_What is needed_
Among the records below, find each line bearing the word "extras" and copy it.

_Given information_
----------------------------------------

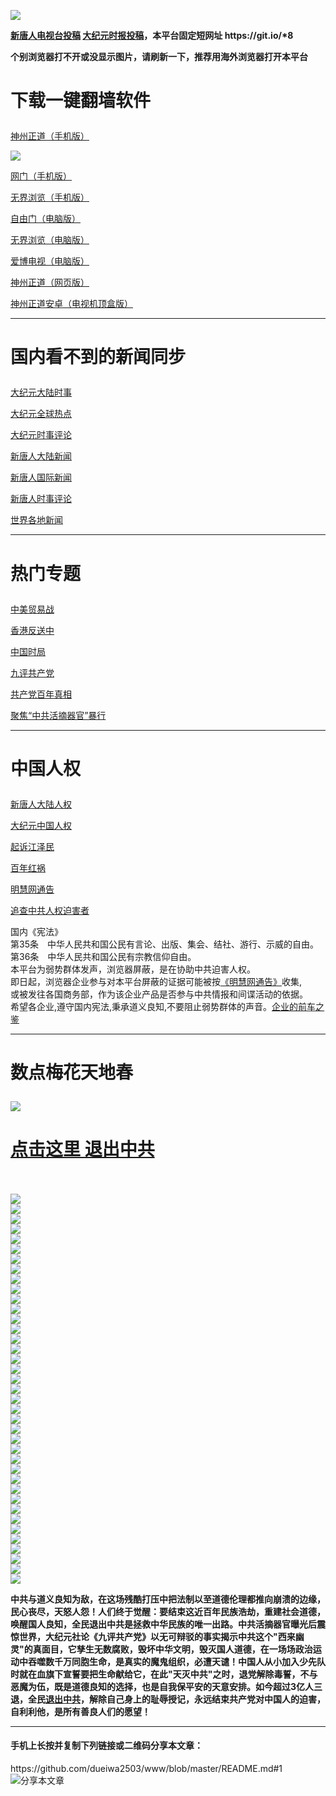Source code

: <a name="1" id="1" target="_blank"></a> <span id="1"></span>
<a name="2" id="2" target="_blank"></a> <span id="2"></span>
<a name="3" id="3" target="_blank"></a> <span id="3"></span>
<a name="4" id="4" target="_blank"></a> <span id="4"></span>
<a name="5" id="5" target="_blank"></a> <span id="5"></span>
<a name="6" id="6" target="_blank"></a> <span id="6"></span>
<a name="7" id="7" target="_blank"></a> <span id="7"></span>
<a name="8" id="8" target="_blank"></a> <span id="8"></span>
<img src="https://raw.githubusercontent.com/dueiwa2503/www/master/t/fq1.jpg"><br>
<p><strong><a href="https://github.com/dueiwa2503/ntdtv/blob/master/gb/contribute.md#1">新唐人电视台投稿</a>  <a href="https://github.com/dueiwa2503/djy/blob/master/gb/about-djy.md#1">大纪元时报投稿</a>，本平台固定短网址 https://git.io/*8</strong></p>
<p><strong>个别浏览器打不开或没显示图片，请刷新一下，推荐用海外浏览器打开本平台</strong></p>

<h1><p><strong>下载一键翻墙软件</strong></p></h1>
<p><a href="https://raw.githubusercontent.com/SzzdOgate/update/master/extras/SzzdOgate.apk?fldfh2">神州正道（手机版）</a><img src="https://raw.githubusercontent.com/hao369/a/master/benzoutuijian.gif" alt=""></p>
<img src="https://raw.githubusercontent.com/dueiwa2503/www/master/t/sz.jpg"><br>
<p><a href="https://raw.githubusercontent.com/oGate2/Up/master/oGate.apk?fldfh2">网门（手机版）</a><img src="https://raw.githubusercontent.com/hao369/a/master/benzoutuijian.gif" alt=""></p>
<p><a href="https://raw.githubusercontent.com/wujieliulan/download/master/um.apk?raw=true">无界浏览（手机版）</a></p>
<p><a href="https://raw.githubusercontent.com/freegate-release/website/gh-pages/files/fgp.zip?fldfh2">自由门（电脑版）</a><img src="https://raw.githubusercontent.com/hao369/a/master/benzoutuijian.gif" alt=""></p>
<p><a href="https://raw.githubusercontent.com/wujieliulan/download/master/u.zip?fldfh2">无界浏览（电脑版）</a><img src="https://raw.githubusercontent.com/hao369/a/master/benzoutuijian.gif" alt=""></p>
<p><a href="https://raw.githubusercontent.com/dueiwa2503/www/master/szzd/iPPOTV.zip">爱博电视（电脑版）</a></p>
<p><a href="https://raw.githubusercontent.com/dueiwa2503/www/master/szzd/szzdogate.rar?fldfh2">神州正道（网页版）</a></p>
<p><a href="https://raw.githubusercontent.com/SzzdOgate/update/master/extras/SzzdOgateTV.apk?fldfh2">神州正道安卓（电视机顶盒版）</a></p>
<hr>
<h1><p><strong>国内看不到的新闻同步</strong></p></h1>
<p><a target="_blank" href="https://github.com/dueiwa2503/djy/blob/master/gb/nsc413.md?flntdtv#1">大纪元大陆时事</a></p>
<p><a target="_blank" href="https://github.com/dueiwa2503/djy/blob/master/gb/n24hr.md?flntdtv#1">大纪元全球热点</a></p>
<p><a target="_blank" href="https://github.com/dueiwa2503/djy/blob/master/gb/news392.md?flntdtv#1">大纪元时事评论</a></p>
<p><a target="_blank" href="https://github.com/dueiwa2503/ntdtv/blob/master/gb/prog204_1.md?flntdtv#1">新唐人大陆新闻</a></p>
<p><a target="_blank" href="https://github.com/dueiwa2503/ntdtv/blob/master/gb/prog202_1.md?flntdtv#1">新唐人国际新闻</a></p>
<p><a target="_blank" href="https://github.com/dueiwa2503/ntdtv/blob/master/gb/prog207_1.md?flntdtv#1">新唐人时事评论</a></p>
<p><a target="_blank" href="https://github.com/gfw-breaker/banned-news1/blob/master/README.md">世界各地新闻</a></p>
<hr>
<h1><p><strong>热门专题</strong></p></h1>
<p><a target="_blank" href="https://github.com/dueiwa2503/ntdtv/blob/master/gb/prog1745_1.md?flntdtv#1">中美贸易战</a></p>
<p><a target="_blank" href="https://github.com/dueiwa2503/ntdtv/blob/master/gb/prog205_1.md?flntdtv#1">香港反送中</a></p>
<p><a target="_blank" href="https://github.com/dueiwa2503/ntdtv/blob/master/gb/prog1138_1.md?flntdtv#1">中国时局</a></p>
<p><a target="_blank" href="https://github.com/dueiwa2503/djy/blob/master/gb/9p.md?flntdtv#1">九评共产党</a></p>
<p><a target="_blank" href="https://github.com/dueiwa2503/ntdtv/blob/master/gb/prog1647_1.md?flntdtv#1">共产党百年真相</a></p>
<p><a target="_blank" href="https://github.com/dueiwa2503/ntdtv/blob/master/gb/prog447_1.md?flntdtv#1">聚焦“中共活摘器官”暴行</a></p>
<p>
<hr>
<h1><p><strong>中国人权</strong></p></h1>
<p><a target="_blank" href="https://github.com/dueiwa2503/ntdtv/blob/master/gb/prog1135_1.md?fldfdueiwa2503#1">新唐人大陆人权</a></p>
<p><a target="_blank" href="https://github.com/dueiwa2503/djy/blob/master/gb/ncid278.md?fldfdueiwa2503#1">大纪元中国人权</a></p>
<p><a target="_blank" href="https://github.com/dueiwa2503/djy/blob/master/gb/nf6123.md?fldfdueiwa2503#1">起诉江泽民</a></p>
<p><a target="_blank" href="https://github.com/dueiwa2503/ntdtv/blob/master/gb/prog1704_1.md?fldfdueiwa2503#1">百年红祸</a></p>
<p><a href="https://github.com/dueiwa2503/djy/blob/master/gb/mh/mhtg.md#1">明慧网通告</a></p>
<p><a target="_blank" href="https://github.com/dueiwa2503/ntdtv/blob/master/gb/prog422209_1.md?fldfdueiwa2503#1">追查中共人权迫害者</a></p>
国内《宪法》<br>
第35条　中华人民共和国公民有言论、出版、集会、结社、游行、示威的自由。<br>
第36条　中华人民共和国公民有宗教信仰自由。<br>
本平台为弱势群体发声，浏览器屏蔽，是在协助中共迫害人权。<br>
即日起，浏览器企业参与对本平台屏蔽的证据可能被按<a target="_blank" href="https://github.com/dueiwa2503/djy/blob/master/gb/mh/mhtg.md?fldfdueiwa2503#1">《明慧网通告》</a>收集,<br>
或被发往各国商务部，作为该企业产品是否参与中共情报和间谍活动的依据。<br>
希望各企业,遵守国内宪法,秉承道义良知,不要阻止弱势群体的声音。<a target="_blank" href="https://github.com/dueiwa2503/djy/blob/master/gb/rq.md?fldfdueiwa2503#1">企业的前车之鉴</a>
<hr>
<h1><p><strong>数点梅花天地春</strong></p></h1>
<img src="https://raw.githubusercontent.com/dueiwa2503/www/master/t/01.jpg">
<h1><strong><a href="https://s3-us-west-1.amazonaws.com/ogaten/show.htm?ogQuit.aspx&from=852" rel="nofollow">点击这里 退出中共</a></strong></h1><br>
<br>
<a name="9" id="9" target="_blank"></a> <span id="9"></span>
<img src="https://raw.githubusercontent.com/dueiwa2503/www/master/t/03.jpg"><br>
<img src="https://raw.githubusercontent.com/dueiwa2503/www/master/t/04.jpg"><br>
<img src="https://raw.githubusercontent.com/dueiwa2503/www/master/t/06.jpg"><br>
<img src="https://raw.githubusercontent.com/dueiwa2503/www/master/t/07.jpg"><br>
<img src="https://raw.githubusercontent.com/dueiwa2503/www/master/t/10.jpg"><br>
<img src="https://raw.githubusercontent.com/dueiwa2503/www/master/t/11.jpg"><br>
<img src="https://raw.githubusercontent.com/dueiwa2503/www/master/t/12.jpg"><br>
<img src="https://raw.githubusercontent.com/dueiwa2503/www/master/t/13.jpg"><br>
<img src="https://raw.githubusercontent.com/dueiwa2503/www/master/t/14.jpg"><br>
<img src="https://raw.githubusercontent.com/dueiwa2503/www/master/t/15.jpg"><br>
<img src="https://raw.githubusercontent.com/dueiwa2503/www/master/t/16.jpg"><br>
<img src="https://raw.githubusercontent.com/dueiwa2503/www/master/t/17.jpg"><br>
<img src="https://raw.githubusercontent.com/dueiwa2503/www/master/t/18.jpg"><br>
<img src="https://raw.githubusercontent.com/dueiwa2503/www/master/t/19.jpg"><br>
<img src="https://raw.githubusercontent.com/dueiwa2503/www/master/t/20.jpg"><br>
<img src="https://raw.githubusercontent.com/dueiwa2503/www/master/t/21.jpg"><br>
<img src="https://raw.githubusercontent.com/dueiwa2503/www/master/t/22.jpg"><br>
<img src="https://raw.githubusercontent.com/dueiwa2503/www/master/t/23.jpg"><br>
<img src="https://raw.githubusercontent.com/dueiwa2503/www/master/t/24.jpg"><br>
<img src="https://raw.githubusercontent.com/dueiwa2503/www/master/t/25.jpg"><br>
<img src="https://raw.githubusercontent.com/dueiwa2503/www/master/t/26.jpg"><br>
<img src="https://raw.githubusercontent.com/dueiwa2503/www/master/t/27.jpg"><br>
<img src="https://raw.githubusercontent.com/dueiwa2503/www/master/t/28.jpg"><br>
<img src="https://raw.githubusercontent.com/dueiwa2503/www/master/t/29.jpg"><br>
<img src="https://raw.githubusercontent.com/dueiwa2503/www/master/t/30.jpg"><br>
<img src="https://raw.githubusercontent.com/dueiwa2503/www/master/t/31.jpg"><br>
<img src="https://raw.githubusercontent.com/dueiwa2503/www/master/t/32.jpg"><br>
<img src="https://raw.githubusercontent.com/dueiwa2503/www/master/t/33.jpg"><br>
<img src="https://raw.githubusercontent.com/dueiwa2503/www/master/t/34.jpg"><br>
<img src="https://raw.githubusercontent.com/dueiwa2503/www/master/t/35.jpg"><br>
<img src="https://raw.githubusercontent.com/dueiwa2503/www/master/t/36.jpg"><br>
<img src="https://raw.githubusercontent.com/dueiwa2503/www/master/t/37.jpg"><br>
<img src="https://raw.githubusercontent.com/dueiwa2503/www/master/t/38.jpg"><br>
<img src="https://raw.githubusercontent.com/dueiwa2503/www/master/t/39.jpg"><br>
<img src="https://raw.githubusercontent.com/dueiwa2503/www/master/t/40.jpg"><br>
<img src="https://raw.githubusercontent.com/dueiwa2503/www/master/t/41.jpg"><br>
<img src="https://raw.githubusercontent.com/dueiwa2503/www/master/t/42.jpg"><br>
<img src="https://raw.githubusercontent.com/dueiwa2503/www/master/t/43.jpg"><br>
<img src="https://raw.githubusercontent.com/dueiwa2503/www/master/t/44.jpg"><br>
<p><p><strong>中共与道义良知为敌，在这场残酷打压中把法制以至道德伦理都推向崩溃的边缘，民心丧尽，天怒人怨！人们终于觉醒：要结束这近百年民族浩劫，重建社会道德，唤醒国人良知，全民退出中共是拯救中华民族的唯一出路。中共活摘器官曝光后震惊世界，大纪元社论《九评共产党》以无可辩驳的事实揭示中共这个"西来幽灵"的真面目，它孳生无数腐败，毁坏中华文明，毁灭国人道德，在一场场政治运动中吞噬数千万同胞生命，是真实的魔鬼组织，必遭天谴！中国人从小加入少先队时就在血旗下宣誓要把生命献给它，在此"天灭中共"之时，退党解除毒誓，不与恶魔为伍，既是道德良知的选择，也是自我保平安的天意安排。如今超过3亿人三退，全民<a href="https://s3-us-west-1.amazonaws.com/ogaten/show.htm?ogQuit.aspx&from=852" rel="nofollow">退出中共</a>，解除自己身上的耻辱授记，永远结束共产党对中国人的迫害，自利利他，是所有善良人们的愿望！</strong></p></p>
<hr>
<h4>手机上长按并复制下列链接或二维码分享本文章：</h4>https://github.com/dueiwa2503/www/blob/master/README.md#1<br><img src="http://d1p1.ip.zn2.us/v.php?action=qrcode&url=https://github.com/dueiwa2503/www/blob/master/README.md%231" title="分享本文章"></img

----------------------------------------

_Solution_
<p><a href="https://raw.githubusercontent.com/SzzdOgate/update/master/extras/SzzdOgate.apk?fldfh2">神州正道（手机版）</a><img src="https://raw.githubusercontent.com/hao369/a/master/benzoutuijian.gif" alt=""></p>
<p><a href="https://raw.githubusercontent.com/SzzdOgate/update/master/extras/SzzdOgateTV.apk?fldfh2">神州正道安卓（电视机顶盒版）</a></p>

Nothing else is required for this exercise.